#### Work order:
Make a tally of the lines in the records that include the string "Kubernetes", and give only that number.

#### Provided data:

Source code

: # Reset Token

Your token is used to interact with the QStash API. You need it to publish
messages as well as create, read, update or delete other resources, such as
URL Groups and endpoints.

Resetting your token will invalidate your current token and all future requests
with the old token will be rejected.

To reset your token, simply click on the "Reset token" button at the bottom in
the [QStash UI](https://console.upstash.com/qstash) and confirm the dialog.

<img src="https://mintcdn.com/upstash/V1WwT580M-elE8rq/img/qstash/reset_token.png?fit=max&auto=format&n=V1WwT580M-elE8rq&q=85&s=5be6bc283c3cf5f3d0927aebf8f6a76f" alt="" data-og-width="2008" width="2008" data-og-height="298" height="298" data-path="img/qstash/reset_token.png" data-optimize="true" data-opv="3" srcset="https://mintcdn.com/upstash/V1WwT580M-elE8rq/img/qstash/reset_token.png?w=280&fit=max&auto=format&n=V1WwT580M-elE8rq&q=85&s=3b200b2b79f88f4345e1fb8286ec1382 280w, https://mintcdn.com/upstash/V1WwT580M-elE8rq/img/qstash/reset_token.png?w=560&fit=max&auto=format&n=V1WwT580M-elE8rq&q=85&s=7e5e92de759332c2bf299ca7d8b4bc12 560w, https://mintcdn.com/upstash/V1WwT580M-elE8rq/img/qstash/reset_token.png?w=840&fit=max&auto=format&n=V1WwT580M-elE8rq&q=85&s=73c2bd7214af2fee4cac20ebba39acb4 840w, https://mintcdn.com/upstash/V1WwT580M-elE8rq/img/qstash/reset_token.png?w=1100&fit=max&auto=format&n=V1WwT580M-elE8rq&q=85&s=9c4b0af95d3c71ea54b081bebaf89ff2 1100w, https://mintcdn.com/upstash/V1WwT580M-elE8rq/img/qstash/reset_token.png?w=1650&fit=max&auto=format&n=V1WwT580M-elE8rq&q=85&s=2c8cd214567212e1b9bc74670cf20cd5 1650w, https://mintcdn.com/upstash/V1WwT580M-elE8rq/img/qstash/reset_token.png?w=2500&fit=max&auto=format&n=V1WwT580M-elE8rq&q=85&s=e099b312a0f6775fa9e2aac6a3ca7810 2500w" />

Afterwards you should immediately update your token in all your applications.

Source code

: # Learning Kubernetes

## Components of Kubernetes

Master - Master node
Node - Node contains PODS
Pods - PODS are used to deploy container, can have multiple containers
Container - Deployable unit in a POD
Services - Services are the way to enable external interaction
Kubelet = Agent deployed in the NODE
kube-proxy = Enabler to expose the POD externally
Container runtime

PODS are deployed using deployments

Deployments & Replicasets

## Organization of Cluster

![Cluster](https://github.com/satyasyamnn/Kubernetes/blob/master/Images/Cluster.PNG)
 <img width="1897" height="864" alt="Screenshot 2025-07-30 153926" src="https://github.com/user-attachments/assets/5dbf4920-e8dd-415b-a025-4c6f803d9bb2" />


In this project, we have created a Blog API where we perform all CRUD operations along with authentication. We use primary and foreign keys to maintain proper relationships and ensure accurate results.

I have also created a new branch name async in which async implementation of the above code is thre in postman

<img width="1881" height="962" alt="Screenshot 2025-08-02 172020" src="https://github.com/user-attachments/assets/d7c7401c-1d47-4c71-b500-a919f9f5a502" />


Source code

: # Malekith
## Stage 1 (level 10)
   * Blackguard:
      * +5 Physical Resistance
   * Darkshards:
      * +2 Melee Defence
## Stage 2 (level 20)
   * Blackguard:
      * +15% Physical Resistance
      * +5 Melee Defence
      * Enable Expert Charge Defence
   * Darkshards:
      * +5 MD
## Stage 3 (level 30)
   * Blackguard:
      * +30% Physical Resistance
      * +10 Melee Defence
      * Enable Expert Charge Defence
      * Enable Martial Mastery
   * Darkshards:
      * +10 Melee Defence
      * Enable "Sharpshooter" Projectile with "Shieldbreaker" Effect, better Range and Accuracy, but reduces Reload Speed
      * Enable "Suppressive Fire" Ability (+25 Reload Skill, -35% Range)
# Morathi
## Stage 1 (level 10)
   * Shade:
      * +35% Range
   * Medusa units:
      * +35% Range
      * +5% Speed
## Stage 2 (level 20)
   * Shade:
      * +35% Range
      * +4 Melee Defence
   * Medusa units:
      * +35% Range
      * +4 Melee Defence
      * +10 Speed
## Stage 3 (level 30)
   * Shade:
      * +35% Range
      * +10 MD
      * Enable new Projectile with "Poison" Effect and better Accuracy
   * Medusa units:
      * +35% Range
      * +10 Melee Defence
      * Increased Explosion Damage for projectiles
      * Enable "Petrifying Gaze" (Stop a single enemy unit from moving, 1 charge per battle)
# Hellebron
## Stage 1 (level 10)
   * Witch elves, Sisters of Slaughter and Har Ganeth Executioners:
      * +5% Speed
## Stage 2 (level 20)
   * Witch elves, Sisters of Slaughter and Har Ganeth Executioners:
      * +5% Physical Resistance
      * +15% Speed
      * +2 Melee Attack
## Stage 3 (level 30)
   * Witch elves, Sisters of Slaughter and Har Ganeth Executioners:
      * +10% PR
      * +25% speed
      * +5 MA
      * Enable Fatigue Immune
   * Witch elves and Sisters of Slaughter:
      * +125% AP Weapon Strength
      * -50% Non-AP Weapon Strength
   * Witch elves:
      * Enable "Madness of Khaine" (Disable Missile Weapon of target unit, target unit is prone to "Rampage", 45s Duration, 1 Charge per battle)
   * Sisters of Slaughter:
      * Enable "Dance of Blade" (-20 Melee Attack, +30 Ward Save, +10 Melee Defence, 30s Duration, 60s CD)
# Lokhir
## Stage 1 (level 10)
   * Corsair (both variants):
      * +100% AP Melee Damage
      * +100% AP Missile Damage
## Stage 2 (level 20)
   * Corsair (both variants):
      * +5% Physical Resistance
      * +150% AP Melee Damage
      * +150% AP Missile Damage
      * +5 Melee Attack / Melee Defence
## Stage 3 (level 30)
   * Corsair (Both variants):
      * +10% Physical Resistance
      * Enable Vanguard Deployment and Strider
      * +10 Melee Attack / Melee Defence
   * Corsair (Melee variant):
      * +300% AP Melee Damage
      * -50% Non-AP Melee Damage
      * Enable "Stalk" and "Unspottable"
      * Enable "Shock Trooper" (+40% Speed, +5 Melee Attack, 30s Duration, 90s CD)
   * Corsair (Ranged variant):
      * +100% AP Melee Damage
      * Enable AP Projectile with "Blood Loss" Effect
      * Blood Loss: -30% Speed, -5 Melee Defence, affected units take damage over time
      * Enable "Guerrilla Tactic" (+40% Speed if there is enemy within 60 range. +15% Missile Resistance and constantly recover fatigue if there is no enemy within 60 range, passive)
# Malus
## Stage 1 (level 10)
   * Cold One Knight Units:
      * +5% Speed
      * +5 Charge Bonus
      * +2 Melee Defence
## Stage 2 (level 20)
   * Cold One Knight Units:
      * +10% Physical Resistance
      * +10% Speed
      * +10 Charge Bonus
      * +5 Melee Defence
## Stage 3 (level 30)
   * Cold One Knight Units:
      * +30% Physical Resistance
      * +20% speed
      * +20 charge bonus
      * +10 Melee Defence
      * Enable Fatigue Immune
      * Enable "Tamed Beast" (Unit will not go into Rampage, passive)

#### Written response:
3